Being around since 1869, Heinz is bound to have some outdated ways of advertising in the past. Something that might have been attention-grabbing and intriguing during the Dark Ages doesn’t have the same effect in 2024.
Recently, Heinz released two ads. One was advertising their marinara sauce while the other was advertising their ketchup. While this doesn’t seem like a big deal, the way they went about it was odd. The ad for the marinara sauce features a Black bride sitting next to her White in-laws and her husband. Her Black mother is also shown, but one parent is missing. Having the bride’s father be absent emphasizes the stereotype of the absent, Black father. This might not have been Heinz’s intention, but to many, it came off that way.
Now, I am in no way, shape or form saying that someone could not have a father or might be from a single-parent household, but the fact that Heinz made the Black bride have the missing parent and had the father as parent missing reinforces a harmful stereotype that isn’t true for all Black families.
If Heinz had made the groom have one parent, people may have been talking about this ad but in a radically inclusive way because, like I said before, there are families with one parent, but it won’t be backing a racist stereotype at the same time.
The second advertisement was meant to gain traction for the Joker premiere; however, Heinz did not and still does not have an official partnership with Joker: Folie à Deux. The ad shows three people with ketchup smeared haphazardly around their lips. Again, at face value that doesn’t sound bad at all. A company using a viral concept to get more attention for their product, but the history of blackface comes in when you see two White people with exaggerated lip features.
Blackface is when a White person paints their face black to make fun of the natural features of African and African-American people. Clowns were originally blackface. They have exaggerated, red lips, the afro and clowns were originally a black or brown painted skin tone.

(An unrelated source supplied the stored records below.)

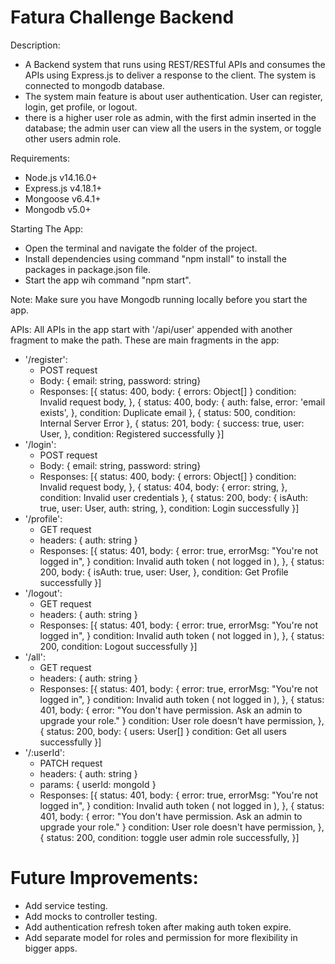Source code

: # Fatura Challenge Backend

Description:

- A Backend system that runs using REST/RESTful APIs and consumes the APIs using Express.js to deliver a response to the client. The system is connected to mongodb database.
- The system main feature is about user authentication. User can register, login, get profile, or logout.
- there is a higher user role as admin, with the first admin inserted in the database; the admin user can view all the users in the system, or toggle other users admin role.

Requirements:

- Node.js v14.16.0+
- Express.js v4.18.1+
- Mongoose v6.4.1+
- Mongodb v5.0+

Starting The App:

- Open the terminal and navigate the folder of the project.
- Install dependencies using command "npm install" to install the packages in package.json file.
- Start the app wih command "npm start".

Note: Make sure you have Mongodb running locally before you start the app.

APIs:
All APIs in the app start with '/api/user' appended with another fragment to make the path.
These are main fragments in the app:

- '/register':
  - POST request
  - Body: { email: string, password: string}
  - Responses: [{
    status: 400,
    body: {
    errors: Object[]
    }
    condition: Invalid request body,
    },
    {
    status: 400,
    body: {
    auth: false,
    error: 'email exists',
    },
    condition: Duplicate email
    },
    {
    status: 500,
    condition: Internal Server Error
    },
    {
    status: 201,
    body: {
    success: true,
    user: User,
    },
    condition: Registered successfully
    }]
- '/login':
  - POST request
  - Body: { email: string, password: string}
  - Responses: [{
    status: 400,
    body: {
    errors: Object[]
    }
    condition: Invalid request body,
    },
    {
    status: 404,
    body: {
    error: string,
    },
    condition: Invalid user credentials
    },
    {
    status: 200,
    body: {
    isAuth: true,
    user: User,
    auth: string,
    },
    condition: Login successfully
    }]
- '/profile':
  - GET request
  - headers: { auth: string }
  - Responses: [{
    status: 401,
    body: {
    error: true,
    errorMsg: "You're not logged in",
    }
    condition: Invalid auth token ( not logged in ),
    },
    {
    status: 200,
    body: {
    isAuth: true,
    user: User,
    },
    condition: Get Profile successfully
    }]
- '/logout':
  - GET request
  - headers: { auth: string }
  - Responses: [{
    status: 401,
    body: {
    error: true,
    errorMsg: "You're not logged in",
    }
    condition: Invalid auth token ( not logged in ),
    },
    {
    status: 200,
    condition: Logout successfully
    }]
- '/all':
  - GET request
  - headers: { auth: string }
  - Responses: [{
    status: 401,
    body: {
    error: true,
    errorMsg: "You're not logged in",
    }
    condition: Invalid auth token ( not logged in ),
    },
    {
    status: 401,
    body: {
    error: "You don't have permission. Ask an admin to upgrade your role."
    }
    condition: User role doesn't have permission,
    },
    {
    status: 200,
    body: {
    users: User[]
    }
    condition: Get all users successfully
    }]
- '/:userId':
  - PATCH request
  - headers: { auth: string }
  - params: { userId: mongoId }
  - Responses: [{
    status: 401,
    body: {
    error: true,
    errorMsg: "You're not logged in",
    }
    condition: Invalid auth token ( not logged in ),
    },
    {
    status: 401,
    body: {
    error: "You don't have permission. Ask an admin to upgrade your role."
    }
    condition: User role doesn't have permission,
    },
    {
    status: 200,
    condition: toggle user admin role successfully,
    }]

# Future Improvements:

- Add service testing.
- Add mocks to controller testing.
- Add authentication refresh token after making auth token expire.
- Add separate model for roles and permission for more flexibility in bigger apps.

I asked people in Wilson’s S.T.A.R (Stand Together Against Racism) club what they thought of Heinz’s poorly made advertisements. S.T.A.R member Tarissa Wall-Weaver stated that she felt the ad was sneaky and “she didn’t know about the history of blackface.” Many people don’t because we as a society have ceased to talk about it, but you have to remember that it wasn’t happening that long ago. Plus, some people on the internet think it’s still a funny thing to do.
Another S.T.A.R member, Hannah Thomas, said Heinz might be doing these ads for rage bait. According to OnlineDrea, rage bait is content that’s specifically designed to make you angry or frustrated in order to drive engagement. Heinz using racial stereotypes to increase press around their product only surprises me because Heinz has a DEI section in their company. A DEI section’s job for any business is to make sure advertisements, statements and products that are being given out are inclusive to all people. So the fact that Heinz published not one but two ads that both have racial bias makes me question if Heinz’s DEI section is just for show.
I don’t think Heinz did this by accident. In both of their apology statements, Heinz says they plan to “listen, learn and improve to avoid this happening again in the future.” This was after the first ad so we know they didn’t change.
With that being said, we live in a world where money is power. If you don’t have money you’re nothing, and if you do, you are everything. Was Heinz doing this to make more money? Probably. Did Heinz realize how people would see these ads before they published them? Maybe they didn’t care as long as people were talking about it. Maybe Heinz really is ignorant of history.
My question to Heinz is: was it worth it?